Earlier this year, I offered a post on Jewish Innsbruck. Today is Yom Kippur, the Jewish Day of Atonement, so I thought this might be an appropriate time for a post on a related subject. In early August, two days before I left Vienna, I visited the old Jewish section of the Wiener Zentralfriedhof, the largest cemetery in Austria (with over three million interments, the Zentralfriedhof is also one of the largest cemeteries in Europe). Between 1880 and 1938, nearly eighty-thousand Viennese Jews were laid to rest here. Desecrated on Kristallnacht and heavily damaged by aerial bombing during World War II, this part of the Zentralfriedhof has seen few burials since 1945 (newer Jewish graves are located in another part of the cemetery) and has decayed steadily over the succeeding decades.




Before the Second World War, Vienna was home to a large and prosperous Jewish community, whose members made a significant contribution to the cultural and political life of their country. For example, consider this memorial to Michael Kulka, who served as k.k. Gewerbeoberinspektor (Senior Trade Inspector for the Imperial and Royal Government), received the Order of the Iron Crown from the Emperor, and was declared an honorary member of the Jewish community of Leipnik (a Moravian village that now lies in the Czech Republic). Similarly impressive inscriptions are etched on nearby tombstones, but many are no longer legible due to long neglect.
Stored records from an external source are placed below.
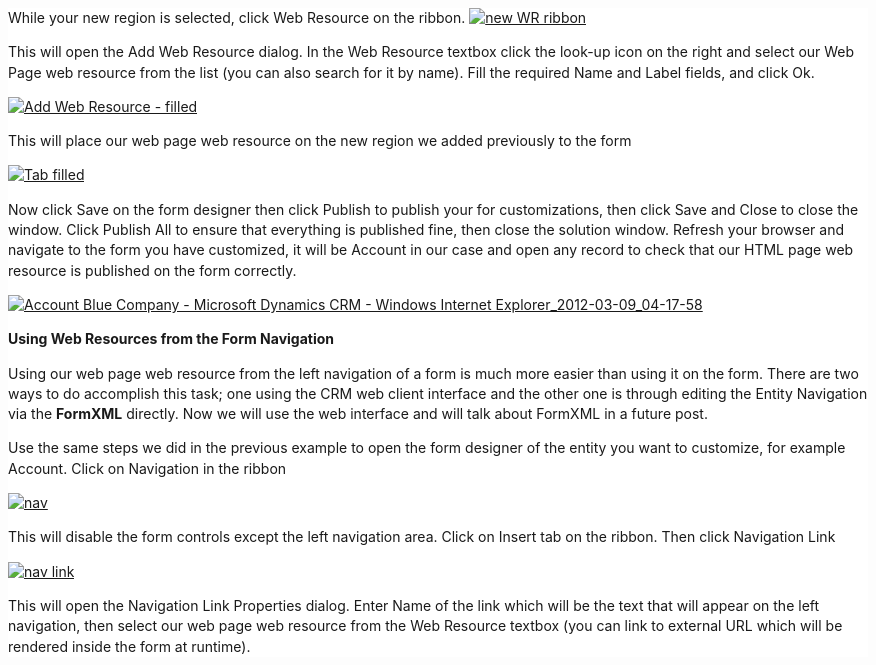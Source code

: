 While your new region is selected, click <span class="underline">Web
Resource</span> on the ribbon.
[<img src="http://lh6.ggpht.com/-ZEYLiEuiMO4/T1yH5xyiDWI/AAAAAAAAANQ/xQCgBnej3kc/new-WR-ribbon_thumb.jpg?imgmax=800" title="new WR ribbon" width="244" height="111" alt="new WR ribbon" />](http://lh3.ggpht.com/-ENNceawAwY0/T1yH5ge41RI/AAAAAAAAANM/eh9ljd9dIBg/s1600-h/new-WR-ribbon2.jpg)

This will open the Add Web Resource dialog. In the Web Resource textbox
click the look-up icon on the right and select our Web Page web resource
from the list (you can also search for it by name). Fill the required
<span class="underline">Name</span> and <span
class="underline">Label</span> fields, and click Ok.

[<img src="http://lh4.ggpht.com/-fBVS5Jddi5Y/T1yH6-EEq9I/AAAAAAAAANk/hK5xQ06sIyA/Add-Web-Resource---filled_thumb2.jpg?imgmax=800" title="Add Web Resource - filled" width="319" height="413" alt="Add Web Resource - filled" />](http://lh6.ggpht.com/-n2RniwSjp9A/T1yH6TNgNmI/AAAAAAAAANc/85sgpiUNTgI/s1600-h/Add-Web-Resource---filled4.jpg)

This will place our web page web resource on the new region we added
previously to the form

[<img src="http://lh3.ggpht.com/-LRVM2H6pO8k/T1yH7c_dt_I/AAAAAAAAAN4/8PzWwArsZaM/Tab-filled_thumb.jpg?imgmax=800" title="Tab filled" width="244" height="145" alt="Tab filled" />](http://lh4.ggpht.com/-Pp9BhDBNIyg/T1yH7CU_J3I/AAAAAAAAANs/mGuztuop4UM/s1600-h/Tab-filled2.jpg)

Now click <span class="underline">Save</span> on the form designer then
click <span class="underline">Publish</span> to publish your for
customizations, then click <span class="underline">Save and Close</span>
to close the window. Click <span class="underline">Publish All</span> to
ensure that everything is published fine, then close the solution
window. Refresh your browser and navigate to the form you have
customized, it will be Account in our case and open any record to check
that our HTML page web resource is published on the form correctly.

[<img src="http://lh4.ggpht.com/-ExZVXe-UXgU/T1yH8KHv8nI/AAAAAAAAAOE/C7itRZhu2pY/Account-Blue-Company---Microsoft-Dyn%25255B1%25255D.jpg?imgmax=800" title="Account Blue Company - Microsoft Dynamics CRM - Windows Internet Explorer_2012-03-09_04-17-58" width="462" alt="Account Blue Company - Microsoft Dynamics CRM - Windows Internet Explorer_2012-03-09_04-17-58" />](http://lh6.ggpht.com/-VVLKV3myPC0/T1yH77fqBkI/AAAAAAAAAOA/urCAn0ijQy0/s1600-h/Account-Blue-Company---Microsoft-Dyn%25255B2%25255D.jpg)

**Using Web Resources from the Form Navigation**

Using our web page web resource from the left navigation of a form is
much more easier than using it on the form. There are two ways to do
accomplish this task; one using the CRM web client interface and the
other one is through editing the Entity Navigation via the **FormXML**
directly. Now we will use the web interface and will talk about FormXML
in a future post.

Use the same steps we did in the previous example to open the form
designer of the entity you want to customize, for example Account. Click
on <span class="underline">Navigation</span> in the ribbon

[<img src="http://lh4.ggpht.com/-h3U28XG2mnE/T1yH86gsKoI/AAAAAAAAAOY/-zh_CJ6-ays/nav_thumb.jpg?imgmax=800" title="nav" width="244" height="97" alt="nav" />](http://lh3.ggpht.com/-ndmPH2Lac60/T1yH8WIR6eI/AAAAAAAAAOQ/chzuVXWRJGI/s1600-h/nav2.jpg)

This will disable the form controls except the left navigation area.
Click on <span class="underline">Insert</span> tab on the ribbon. Then
click <span class="underline">Navigation Link</span>

[<img src="http://lh5.ggpht.com/-x6DtGvYlP3A/T1yH9mICqNI/AAAAAAAAAOk/46DQJrelvCE/nav-link_thumb.jpg?imgmax=800" title="nav link" width="109" height="119" alt="nav link" />](http://lh4.ggpht.com/-JBCcxsdOfmo/T1yH9YMGJjI/AAAAAAAAAOg/GNsjPkZFzYI/s1600-h/nav-link2.jpg)

This will open the <span class="underline">Navigation Link
Properties</span> dialog. Enter Name of the link which will be the text
that will appear on the left navigation, then select our web page web
resource from the Web Resource textbox (you can link to external URL
which will be rendered inside the form at runtime).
The neglect of this part of the Zentralfriedhof is part of the legacy of the Shoah. Many of the children and descendants of the people laid to rest here perished in the Holocaust, while others who survived the War often chose to rebuild their lives elsewhere. As a result, the graves here have largely been orphaned: those who would otherwise care for them are gone.

Beyond the general state of decay, there is little direct evidence here of the Holocaust: some tombstones include newer inscriptions remembering victims of the Nazis (the grave of the Buch family, seen above, is one example - click on the photo to enlarge the image, and you'll learn that Hermann Buch died at Auschwitz), but these are very few. More common are inscriptions like that honoring Ignatz Nathan Blumka, "a most dearly beloved, unforgettable, faithful spouse" who died at age 61 in 1910, or the one remembering Lazar Bromberg, "snatched away by inexorable fate in the nineteenth year of his hope-filled life" in 1921 - memorials to individuals whose earthly lives were untouched by the monumental horrors of a later time.




Pictures and symbols often tell vivid stories. The tombstones in the first and third photos of this group bear the image of two hands associated with the Nesiat Kapayim, a traditional Jewish blessing reserved to the priestly caste of the Kohanim. (Star Trek fans may recognize a similarity to the "Vulcan salute," which Leonard Nimoy based on the Nesiat Kapayim that he remembered from his Orthodox Jewish upbringing.) The use of this symbol here is presumably meant to invoke a blessing upon the dead.

A symbol of a very different kind appears on the grave of Julius Löwy, seen in the second of these three photos. The Masonic Square and Compass suggests that Löwy was a Freemason; I suspect that Diese Kette reiße nie (which translates to "this chain will never be broken," or something similar) is the motto of a particular Masonic Lodge, but I haven't been able to find more information.




I've included photos of the above tombstone largely because of its unique design. The decorative motifs seen here are really striking - a golden sun with beams emanating from the top of the headstone, and what appears to be a Greek temple surrounded by flowers at the bottom - and I encourage you to click on the middle photo for a closer look. The identity of the family buried here is also a real mystery to me: the name looks like Spessl or Speßl, but I have not been able to locate either name (or several related variants) in the searchable database on the Friedhöfe Wien website. I'm sure that there is an interesting story here, but so far it remains elusive.




Of course, there are many stories in the Zentralfriedhof. I wonder, for example, why the tombstone of Friedrich Porges (seen in the first photo of the above group) identifies him as "der Brasilianer." Was Porges born in Brazil? Did he spend a significant portion of his life there? Did the "Brazilian" title have a special meaning for Porges and his friends - a meaning mysterious to others, and now lost to history? I may never know. In the absence of such knowledge, I will end this post with a wish and prayer akin to one found on many tombstones in the Zentralfriedhof: Friede ihrer Asche! - "Peace to their ashes!" In other words, may they rest in peace. AMDG.

2 Comments:

At 10/10/2011 8:42 AM, Blogger Robin said...

Finally - I've just had time to take a look at this wonderful post. I'm forwarding the link to my department chair in my former teaching job at the Jewish school - I'm sure the kids would be interested.

 
At 10/10/2011 11:12 AM, Blogger Joseph Koczera, S.J. said...

Robin,

Thanks for that - and hello to students from said school, if they happen to be reading this!